7. Run multiple tasks for a given project
At the moment, all the models in the same project as well as the tests run in the same task. This is fine for small projects, with a limited number of models and dependencies. However, when your project grows, you would like to split models over different tasks:
- Simplify rerunning failed tasks
- Speeds up running tasks as it can increase parallellism
- Better overview of which model failed in Airflow
- separate test tasks from model runs
For this reason, dbt supports selectors, which allows you to specify which models to run with a given command.

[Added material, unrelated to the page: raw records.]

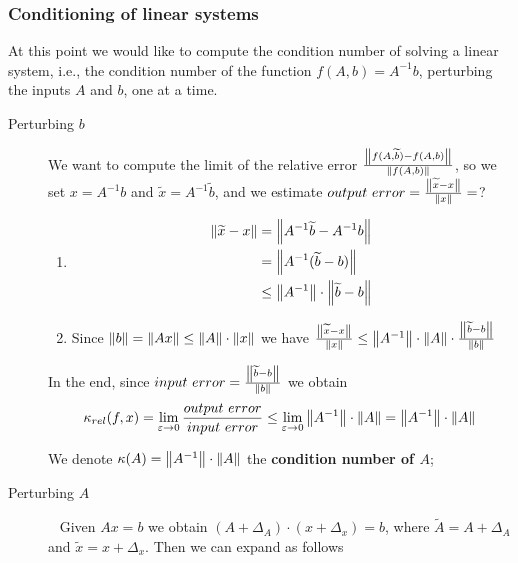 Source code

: \documentclass[computational_mathematics.tex]{subfiles}
\begin{document}
\subsubsection{Conditioning of linear systems}
At this point we would like to compute the condition number of solving a linear system, i.e., the condition number of the function $f(A,b)=A^{-1}b$, perturbing the inputs $A$ and $b$, one at a time.

\begin{description}
  \item[{\sc Perturbing} $b$] We want to compute the limit of the relative error $\frac{\left\lVert f(A, \widetilde{b}) - f(A, b)\right\rVert}{\left\lVert f(A, b)\right\rVert}$, so we set $x=A^{-1}b$ and $\tilde{x}=A^{-1}\tilde{b}$, and we estimate $output ~ error = \frac{\left\lVert\widetilde{x}-x\right\rVert}{\left\lVert x\right\rVert} =$?
    \begin{enumerate}
        \item \begin{equation}
          \begin{aligned}
            \left\lVert\widetilde{x} - x\right\rVert &= \left\lVert{A}^{-1} \widetilde{b} - {A}^{-1} b\right\rVert\\
            &= \left\lVert{A}^{-1} (\widetilde{b} - b)\right\rVert\\
            &\le \left\lVert{A}^{-1}\right\rVert \cdot \left\lVert\widetilde{b} - b\right\rVert\\
          \end{aligned}
          \end{equation}
        \item Since $\left\lVert b\right\rVert = \left\lVert Ax\right\rVert \le \left\lVert A\right\rVert \cdot \left\lVert x\right\rVert$ we have
          $\frac{\left\lVert\widetilde{x} - x\right\rVert}{\left\lVert x\right\rVert} \le \left\lVert{A}^{-1}\right\rVert \cdot \left\lVert A\right\rVert \cdot \frac{\left\lVert\widetilde{b} - b\right\rVert}{\left\lVert b\right\rVert}$
    \end{enumerate}
    In the end, since $input ~ error = \frac{\left\lVert\widetilde{b} - b\right\rVert}{\left\lVert b\right\rVert}$ we obtain 
    \[
      \kappa_{rel} (f, x) = \lim\limits_{\varepsilon \rightarrow 0} \frac{output ~ error}{input ~ error} \le \lim\limits_{\varepsilon \rightarrow 0} \left\lVert{A}^{-1}\right\rVert \cdot \left\lVert A\right\rVert = \left\lVert{A}^{-1}\right\rVert \cdot \left\lVert A\right\rVert
    \]
    
    We denote $\kappa(A) = \left\lVert{A}^{-1}\right\rVert \cdot \left\lVert A\right\rVert$ the \textbf{condition number of $A$};

  \item[{\sc Perturbing} $A$]~%
    Given $Ax=b$ we obtain $(A+\Delta_A) \cdot (x + \Delta_x)= b$, where $\widetilde{A} = A + \Delta_A$ and $\widetilde{x} = x + \Delta_x$. Then we can expand as follows


\end{description}
\end{document}
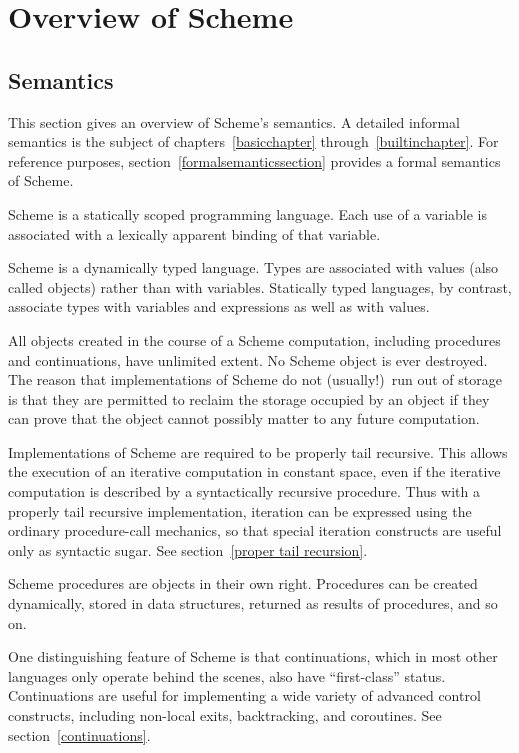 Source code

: 
\chapter{Overview of Scheme}

\section{Semantics}
\label{semanticsection}

This section gives an overview of Scheme's semantics.  A
detailed informal semantics is the subject of
chapters~\ref{basicchapter} through~\ref{builtinchapter}.  For reference
purposes, section~\ref{formalsemanticssection} provides a formal
semantics of Scheme.

\vest Scheme is a statically scoped programming
language.  Each use of a variable is associated with a lexically
apparent binding of that variable.

\vest Scheme is a dynamically typed language.  Types
are associated with values (also called objects) rather than
with variables.  
Statically typed languages, by contrast, associate types with
variables and expressions as well as with values.

\vest All objects created in the course of a Scheme computation, including
procedures and continuations, have unlimited extent.
No Scheme object is ever destroyed.  The reason that
implementations of Scheme do not (usually!)\ run out of storage is that
they are permitted to reclaim the storage occupied by an object if
they can prove that the object cannot possibly matter to any future
computation.  

\vest Implementations of Scheme are required to be properly tail recursive.
This allows the execution of an iterative computation in constant space,
even if the iterative computation is described by a syntactically
recursive procedure.  Thus with a properly tail recursive implementation,
iteration can be expressed using the ordinary procedure-call
mechanics, so that special iteration constructs are useful only as
syntactic sugar.  See section~\ref{proper tail recursion}.

\vest Scheme procedures are objects in their own right.  Procedures can be
created dynamically, stored in data structures, returned as results of
procedures, and so on.  

\vest One distinguishing feature of Scheme is that continuations, which
in most other languages only operate behind the scenes, also have
``first-class'' status.  Continuations are useful for implementing a
wide variety of advanced control constructs, including non-local exits,
backtracking, and coroutines.  See section~\ref{continuations}.


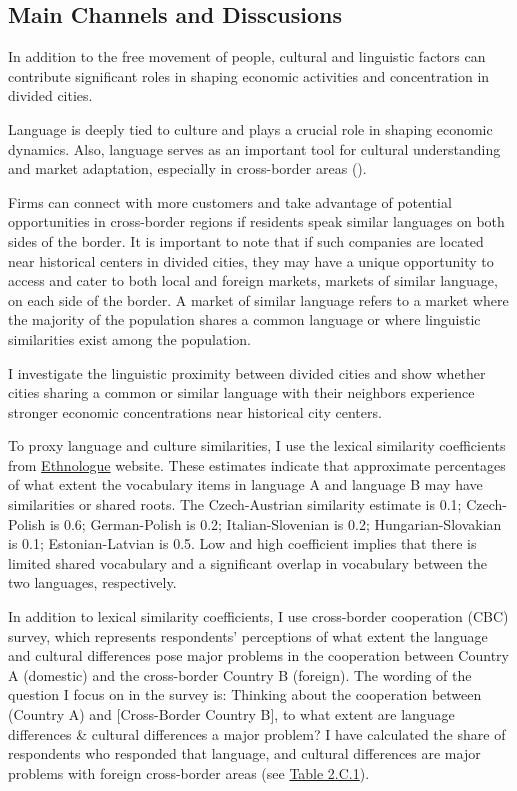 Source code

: \documentclass[12pt]{article}    %
\begin{document}
\subsection{Main Channels and Disscusions}
\par In addition to the free movement of people,  cultural and linguistic factors can contribute significant roles in shaping economic activities and concentration in divided cities. 

\par Language is deeply tied to culture and plays a crucial role in shaping economic dynamics. Also, language serves as an important tool for cultural understanding and market adaptation, especially in cross-border areas (\citealp{european2015cross}).




\par Firms can connect with more customers and take advantage of potential opportunities in cross-border regions if residents speak similar languages on both sides of the border. It is important to note that if such companies are located near historical centers in divided cities, they may have a unique opportunity to access and cater to both local and foreign markets, markets of similar language, on each side of the border. A market of similar language refers to a market where the majority of the population shares a common language or where linguistic similarities exist among the population.

\par  I investigate the linguistic proximity between divided cities and show whether cities sharing a common or similar language with their neighbors experience stronger economic concentrations near historical city centers.  



\par To proxy language and culture similarities, I use the lexical similarity coefficients from \href{https://www.ethnologue.com}{Ethnologue} website. These estimates indicate that approximate percentages of what extent the vocabulary items in language A and language B may have similarities or shared roots. The Czech-Austrian  similarity estimate is 0.1; Czech-Polish is 0.6; German-Polish is 0.2; Italian-Slovenian is 0.2; Hungarian-Slovakian is 0.1; Estonian-Latvian is 0.5. Low and high coefficient implies that there is limited shared vocabulary and a significant overlap in vocabulary  between the two languages, respectively.


\par In addition to lexical similarity coefficients, I use cross-border cooperation (CBC) survey, which represents respondents' perceptions of what extent the language and cultural differences pose major problems in the cooperation between Country A (domestic) and the cross-border Country B (foreign). The wording of the question I focus on in the survey is: Thinking about the cooperation between (Country A) and [Cross-Border Country B], to what extent are language differences \& cultural differences a  major problem? I have calculated the share of respondents who responded that language, and cultural differences are major problems with foreign cross-border areas (see \hyperlink{Table 2.C.1}{Table 2.C.1}). 
\end{document}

This way you can choose which models to run for a given task
# Only run models in a given directory
dbt run --select models/example
# Only run models that have the nightly tag
dbt run --select tag:nightly
7.1 Create a second model and run it as a separate task
Let's create a second model that is just a copy from the raw_customers table by using the following code:
{{ config(materialized='external', location='s3://<conveyor_demo_XYZ>/model/customers.parquet') }}
with customers as (
select
id as customer_id,
first_name,
last_name
from {{ source('external_source', 'raw_customers') }}
)
SELECT * FROM customers
Do not forget to update the location property on line 1 with your actual bucket
Update the dags/$PROJECT_NAME.py
file with a second ConveyorContainerTask
and also make sure that both tasks select only 1 model as follows:
from conveyor.operators import ConveyorContainerOperatorV2
ConveyorContainerOperatorV2(
dag=dag,
task_id="task1",
arguments=["build", "--target", "dev", "--select", "customer_orders"],
...
)
ConveyorContainerOperatorV2(
dag=dag,
task_id="task2",
arguments=["build", "--target", "dev", "--select", "customers"],
...
)
We now have two tasks that each run and test 1 model. They can run in parallel since they do not depend on each other.

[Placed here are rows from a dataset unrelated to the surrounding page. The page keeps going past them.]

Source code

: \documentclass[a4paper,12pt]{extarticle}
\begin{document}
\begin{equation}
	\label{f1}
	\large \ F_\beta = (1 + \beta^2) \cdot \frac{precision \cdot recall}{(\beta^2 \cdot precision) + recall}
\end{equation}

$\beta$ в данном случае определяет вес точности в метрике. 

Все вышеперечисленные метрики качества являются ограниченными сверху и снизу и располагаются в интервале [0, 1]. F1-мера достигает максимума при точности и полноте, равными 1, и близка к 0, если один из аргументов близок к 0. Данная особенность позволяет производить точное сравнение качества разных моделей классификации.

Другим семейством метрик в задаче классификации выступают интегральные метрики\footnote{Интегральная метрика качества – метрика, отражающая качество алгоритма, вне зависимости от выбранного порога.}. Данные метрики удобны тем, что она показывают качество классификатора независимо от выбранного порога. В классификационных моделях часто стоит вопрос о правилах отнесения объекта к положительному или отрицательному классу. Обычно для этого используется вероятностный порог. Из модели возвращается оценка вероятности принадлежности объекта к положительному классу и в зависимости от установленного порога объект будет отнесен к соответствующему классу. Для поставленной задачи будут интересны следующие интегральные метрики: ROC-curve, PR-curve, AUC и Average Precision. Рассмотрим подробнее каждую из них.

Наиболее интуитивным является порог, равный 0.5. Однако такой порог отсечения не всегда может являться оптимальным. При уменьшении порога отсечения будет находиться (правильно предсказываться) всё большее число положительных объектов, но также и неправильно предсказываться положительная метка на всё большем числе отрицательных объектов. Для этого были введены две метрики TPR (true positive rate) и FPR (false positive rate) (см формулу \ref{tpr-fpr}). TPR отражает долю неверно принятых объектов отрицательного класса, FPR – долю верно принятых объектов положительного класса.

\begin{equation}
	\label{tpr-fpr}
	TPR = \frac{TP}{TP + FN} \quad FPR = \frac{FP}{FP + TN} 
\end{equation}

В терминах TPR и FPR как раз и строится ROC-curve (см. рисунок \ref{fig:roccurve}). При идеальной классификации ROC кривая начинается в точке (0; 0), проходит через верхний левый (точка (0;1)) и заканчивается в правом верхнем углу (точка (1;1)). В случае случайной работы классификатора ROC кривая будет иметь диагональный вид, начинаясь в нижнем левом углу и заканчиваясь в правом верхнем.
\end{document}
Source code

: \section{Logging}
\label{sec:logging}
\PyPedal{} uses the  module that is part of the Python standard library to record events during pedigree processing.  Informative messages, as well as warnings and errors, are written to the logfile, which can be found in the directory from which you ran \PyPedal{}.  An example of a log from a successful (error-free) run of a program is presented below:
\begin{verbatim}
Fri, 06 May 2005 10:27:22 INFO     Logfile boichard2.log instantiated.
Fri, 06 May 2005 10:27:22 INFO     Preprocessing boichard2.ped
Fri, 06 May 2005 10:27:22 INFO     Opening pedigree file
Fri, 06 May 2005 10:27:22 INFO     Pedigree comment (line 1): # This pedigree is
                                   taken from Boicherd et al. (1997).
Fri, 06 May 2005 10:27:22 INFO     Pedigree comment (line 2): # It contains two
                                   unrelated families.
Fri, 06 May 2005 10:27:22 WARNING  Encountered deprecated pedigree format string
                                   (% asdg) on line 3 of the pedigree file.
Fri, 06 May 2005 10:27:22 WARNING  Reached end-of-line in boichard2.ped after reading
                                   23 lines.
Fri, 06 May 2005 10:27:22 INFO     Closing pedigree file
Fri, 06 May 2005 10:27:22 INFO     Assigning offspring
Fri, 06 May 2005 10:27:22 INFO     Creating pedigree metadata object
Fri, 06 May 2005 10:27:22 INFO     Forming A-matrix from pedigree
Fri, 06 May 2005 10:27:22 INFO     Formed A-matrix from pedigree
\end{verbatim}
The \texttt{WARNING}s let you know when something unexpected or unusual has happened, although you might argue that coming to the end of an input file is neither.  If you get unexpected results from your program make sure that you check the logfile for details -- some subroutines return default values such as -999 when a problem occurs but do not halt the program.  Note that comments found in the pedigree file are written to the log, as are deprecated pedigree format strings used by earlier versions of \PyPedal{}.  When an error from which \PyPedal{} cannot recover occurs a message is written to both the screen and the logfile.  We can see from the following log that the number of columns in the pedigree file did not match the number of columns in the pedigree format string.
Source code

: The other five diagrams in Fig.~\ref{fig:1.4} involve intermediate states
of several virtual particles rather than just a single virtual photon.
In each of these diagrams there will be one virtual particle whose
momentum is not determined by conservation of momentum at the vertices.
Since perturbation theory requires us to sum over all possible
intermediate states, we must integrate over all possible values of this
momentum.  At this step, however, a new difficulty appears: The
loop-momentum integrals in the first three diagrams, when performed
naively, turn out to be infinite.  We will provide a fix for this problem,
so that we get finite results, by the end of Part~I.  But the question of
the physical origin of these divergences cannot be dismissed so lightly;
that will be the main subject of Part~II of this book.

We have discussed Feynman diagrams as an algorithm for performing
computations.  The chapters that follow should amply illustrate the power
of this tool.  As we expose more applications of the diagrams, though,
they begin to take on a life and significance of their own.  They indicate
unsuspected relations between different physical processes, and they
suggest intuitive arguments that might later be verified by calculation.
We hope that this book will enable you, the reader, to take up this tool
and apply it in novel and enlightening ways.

When using dbt and DuckDB, you can best put all models that depend on each other in 1 task (e.g. models that use the ref
function).
Models for distinct use cases that use data loaded from external sources can safely be separated in different tasks.

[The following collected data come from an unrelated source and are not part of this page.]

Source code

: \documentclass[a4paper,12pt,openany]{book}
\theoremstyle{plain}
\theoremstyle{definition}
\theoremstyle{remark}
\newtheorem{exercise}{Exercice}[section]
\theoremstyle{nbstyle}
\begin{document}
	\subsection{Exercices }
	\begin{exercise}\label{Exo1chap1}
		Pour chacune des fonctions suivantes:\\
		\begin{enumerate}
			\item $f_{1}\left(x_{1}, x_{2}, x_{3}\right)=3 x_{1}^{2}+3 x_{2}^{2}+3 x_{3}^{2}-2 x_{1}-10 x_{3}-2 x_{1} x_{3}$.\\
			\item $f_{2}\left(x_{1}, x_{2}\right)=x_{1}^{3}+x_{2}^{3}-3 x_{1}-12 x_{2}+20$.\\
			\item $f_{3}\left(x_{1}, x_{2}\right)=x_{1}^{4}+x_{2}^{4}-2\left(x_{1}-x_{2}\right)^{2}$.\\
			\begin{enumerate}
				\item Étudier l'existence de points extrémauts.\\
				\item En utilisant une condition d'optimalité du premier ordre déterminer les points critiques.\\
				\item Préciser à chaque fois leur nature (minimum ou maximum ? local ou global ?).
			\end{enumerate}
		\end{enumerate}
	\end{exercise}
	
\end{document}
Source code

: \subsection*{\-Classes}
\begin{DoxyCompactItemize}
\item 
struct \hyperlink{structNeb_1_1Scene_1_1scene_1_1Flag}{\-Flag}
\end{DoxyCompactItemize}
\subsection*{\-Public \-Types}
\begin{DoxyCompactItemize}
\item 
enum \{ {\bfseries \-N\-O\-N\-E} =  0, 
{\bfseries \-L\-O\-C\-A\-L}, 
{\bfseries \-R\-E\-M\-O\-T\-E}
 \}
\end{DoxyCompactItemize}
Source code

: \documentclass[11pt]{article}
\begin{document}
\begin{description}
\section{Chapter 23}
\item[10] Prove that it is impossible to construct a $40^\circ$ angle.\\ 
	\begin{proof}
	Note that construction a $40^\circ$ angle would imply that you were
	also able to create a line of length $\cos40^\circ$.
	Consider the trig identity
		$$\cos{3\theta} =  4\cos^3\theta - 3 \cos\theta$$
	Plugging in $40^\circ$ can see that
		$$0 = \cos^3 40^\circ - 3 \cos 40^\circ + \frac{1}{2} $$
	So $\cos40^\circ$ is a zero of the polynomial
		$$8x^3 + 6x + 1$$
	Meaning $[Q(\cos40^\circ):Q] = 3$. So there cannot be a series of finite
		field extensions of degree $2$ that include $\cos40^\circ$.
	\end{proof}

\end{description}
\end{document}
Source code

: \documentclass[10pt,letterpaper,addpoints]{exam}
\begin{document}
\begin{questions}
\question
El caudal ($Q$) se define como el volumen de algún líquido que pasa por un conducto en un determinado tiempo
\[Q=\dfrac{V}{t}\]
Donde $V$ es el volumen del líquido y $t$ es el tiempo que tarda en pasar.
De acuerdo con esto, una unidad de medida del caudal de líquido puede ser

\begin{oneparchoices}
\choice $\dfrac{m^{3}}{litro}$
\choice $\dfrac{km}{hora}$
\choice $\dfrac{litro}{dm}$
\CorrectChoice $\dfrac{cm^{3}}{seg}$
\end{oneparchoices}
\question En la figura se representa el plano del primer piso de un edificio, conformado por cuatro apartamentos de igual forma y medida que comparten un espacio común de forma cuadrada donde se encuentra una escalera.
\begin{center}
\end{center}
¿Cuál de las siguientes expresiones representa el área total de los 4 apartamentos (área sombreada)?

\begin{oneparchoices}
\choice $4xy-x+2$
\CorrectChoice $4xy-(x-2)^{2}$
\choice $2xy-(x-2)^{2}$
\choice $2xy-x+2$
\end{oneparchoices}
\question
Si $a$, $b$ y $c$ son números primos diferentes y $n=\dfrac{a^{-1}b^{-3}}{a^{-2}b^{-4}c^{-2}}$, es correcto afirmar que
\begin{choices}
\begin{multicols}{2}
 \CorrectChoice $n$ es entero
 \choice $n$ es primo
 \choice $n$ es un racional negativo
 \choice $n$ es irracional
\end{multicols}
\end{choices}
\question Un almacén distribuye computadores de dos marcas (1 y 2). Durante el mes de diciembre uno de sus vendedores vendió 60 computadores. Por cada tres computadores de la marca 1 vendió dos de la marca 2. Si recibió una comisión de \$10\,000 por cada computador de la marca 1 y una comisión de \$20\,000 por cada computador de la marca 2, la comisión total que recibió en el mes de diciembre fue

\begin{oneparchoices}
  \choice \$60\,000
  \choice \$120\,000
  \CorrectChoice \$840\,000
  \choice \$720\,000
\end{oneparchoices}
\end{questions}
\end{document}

7.2 (Alternative) Try out the ConveyorDbtTaskFactory
The ConveyorDbtTaskFactory
goes one step further and creates 1 run task and 1 test task for every model in your project.
The ConveyorDbtTaskFactory
is not very that helpful when using duckdb since the model runs and tests are separated in different tasks.
This implies that you need to persist the database state across task runs which is at the moment very difficult.
If you want more information on how to use the ConveyorDbtTaskFactory
, take a look at the following how-to guide
7.3 Redeploy your code
Now, re-build the project and deploy to your environment.
conveyor build
conveyor deploy --env $ENVIRONMENT_NAME --wait
7.4 Re-run the tasks
The initial deployment of your project ran all models in the same task. We will instruct Airflow to re-run with the updated code that runs the 2 models in different tasks.
In the Conveyor UI navigate to your environment and open Airflow.
Navigate to your project Dag and re-trigger the dag by clicking the >
and selecting trigger dag
in the Airflow UI.
You should see that both tasks succeed.